Anatomy of an Oyster is a journey into the past – a path backwards to revisit places from the author’s childhood that help contextualise her present. It traces a story of violence, revision and integration from the abuses she suffered in her family as a child. It is, above all, an attempt to tell what needs to be told; a way of telling what could never be revealed to a now absent mother. And, at the same time, a way of telling it to herself. The pearl, which is an oyster’s autobiography, is the result of this exploration: a search carried out to find it, assimilate it, and finally remove it”.

Better in the Dark Than His Rider by Francesco Merlini, Départ Pour l’Image

"Born out of a reflection on the nature of images and their nocturnal vocation, Better in the Dark Than His Rider is both a fable and a survival guide. The work by Francesco Merlini reveal the unique perspective of someone who, like a sleepwalker guided by ghosts, seeks for something nameless. The selected sequence of pictures unravels around the transitional stage between wakefulness and sleep, engaging with hypnagogia as a sensory yet dreamlike mode of semiconscious representation. Thanks to imagination, the dream matter turns into the mind’s real object again”.

Forage by François Jonquet, VOID

My family resembles an archipelago composed of five islands interconnected by underwater foundations. I have a sense of being both with and beside these islands, observing them from an external perspective. Maintaining a certain distance allows me to photograph them. But deep down, I yearn for that distance to diminish. The debut book by François Jonquet, captures the essence of everyday moments, infusing them with a raw and almost vernacular quality”. 

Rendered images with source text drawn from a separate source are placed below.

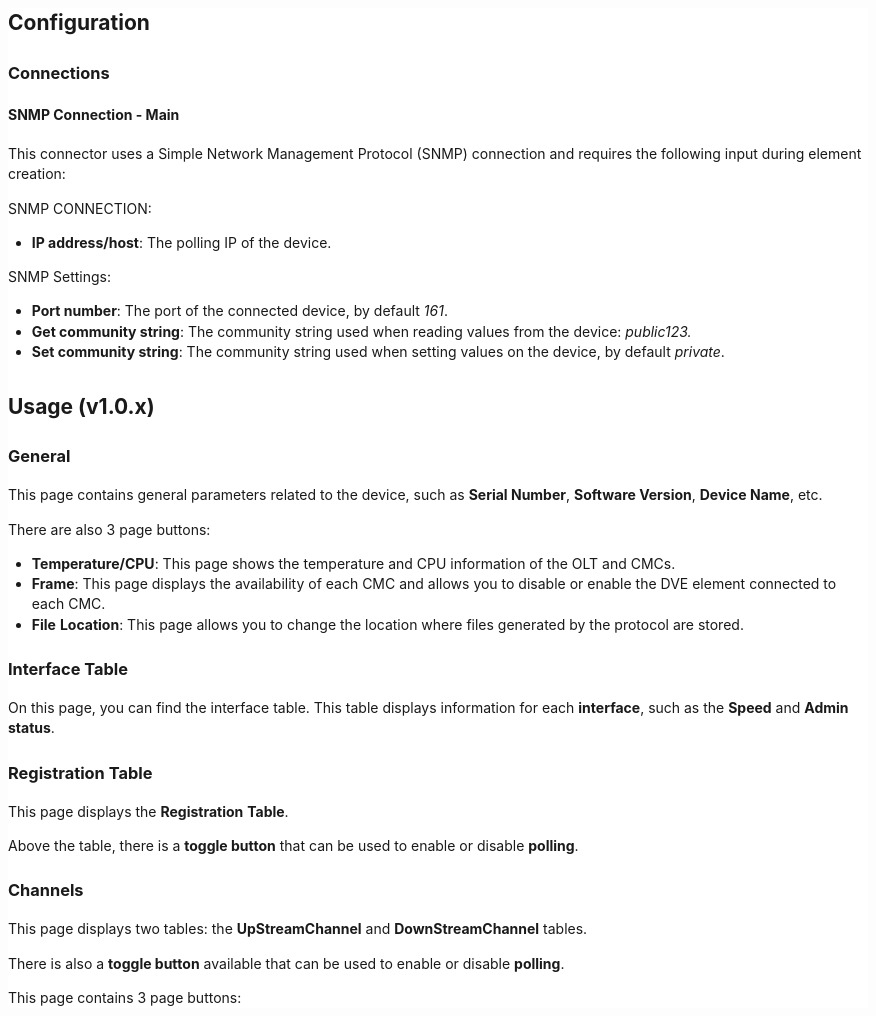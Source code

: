 ## Configuration

### Connections

#### SNMP Connection - Main

This connector uses a Simple Network Management Protocol (SNMP) connection and requires the following input during element creation:

SNMP CONNECTION:

- **IP address/host**: The polling IP of the device.

SNMP Settings:

- **Port number**: The port of the connected device, by default *161*.
- **Get community string**: The community string used when reading values from the device: *public123.*
- **Set community string**: The community string used when setting values on the device, by default *private*.

## Usage (v1.0.x)

### General

This page contains general parameters related to the device, such as **Serial Number**, **Software Version**, **Device Name**, etc.

There are also 3 page buttons:

- **Temperature/CPU**: This page shows the temperature and CPU information of the OLT and CMCs.
- **Frame**: This page displays the availability of each CMC and allows you to disable or enable the DVE element connected to each CMC.
- **File** **Location**: This page allows you to change the location where files generated by the protocol are stored.

### Interface Table

On this page, you can find the interface table. This table displays information for each **interface**, such as the **Speed** and **Admin** **status**.

### Registration Table

This page displays the **Registration** **Table**.

Above the table, there is a **toggle button** that can be used to enable or disable **polling**.

### Channels

This page displays two tables: the **UpStreamChannel** and **DownStreamChannel** tables.

There is also a **toggle button** available that can be used to enable or disable **polling**.

This page contains 3 page buttons:
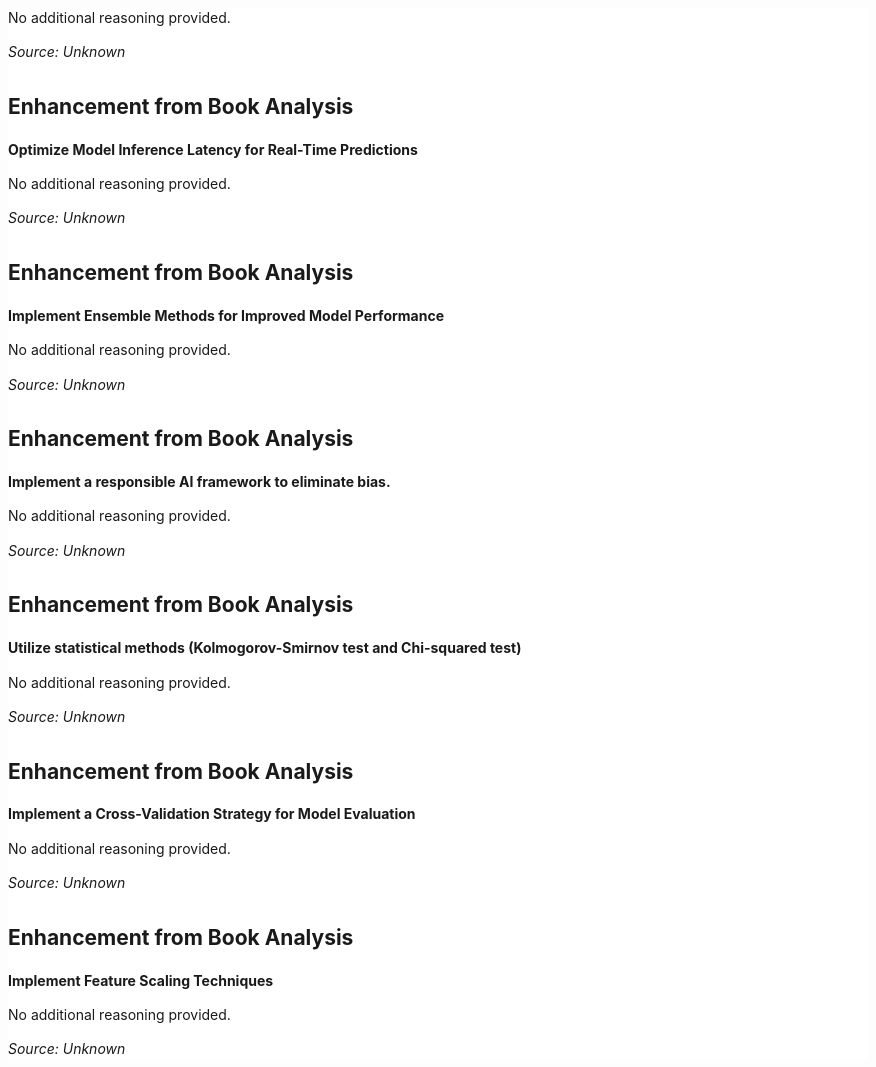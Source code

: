 No additional reasoning provided.

*Source: Unknown*


## Enhancement from Book Analysis

**Optimize Model Inference Latency for Real-Time Predictions**

No additional reasoning provided.

*Source: Unknown*


## Enhancement from Book Analysis

**Implement Ensemble Methods for Improved Model Performance**

No additional reasoning provided.

*Source: Unknown*


## Enhancement from Book Analysis

**Implement a responsible AI framework to eliminate bias.**

No additional reasoning provided.

*Source: Unknown*


## Enhancement from Book Analysis

**Utilize statistical methods (Kolmogorov-Smirnov test and Chi-squared test)**

No additional reasoning provided.

*Source: Unknown*


## Enhancement from Book Analysis

**Implement a Cross-Validation Strategy for Model Evaluation**

No additional reasoning provided.

*Source: Unknown*


## Enhancement from Book Analysis

**Implement Feature Scaling Techniques**

No additional reasoning provided.

*Source: Unknown*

Atlantic Cowboy by Andrea Gjestvag, GOST Books

“Photographer Andrea Gjestvang journeyed to the Faroe Islands to document the impact of a shortage of women on the territory. Her project, created over 6-years, depicts the traditional man—the Atlantic Cowboy—and the geographical and social periphery he inhabits”.

Algues Maudites, a Sea of Tears by Alice Pallot, AREA Books

“The proliferation of green algae on the coasts of Brittany has become a major environmental issue. For many years now these "algues maudites" have invaded the coastline. Alice Pallot integrates the notion of anticipation into the photographic medium by capturing a natural phenomenon: the reality of anoxic environments, in which we could not survive as human beings and by imbuing them with a science-fictional imagination”.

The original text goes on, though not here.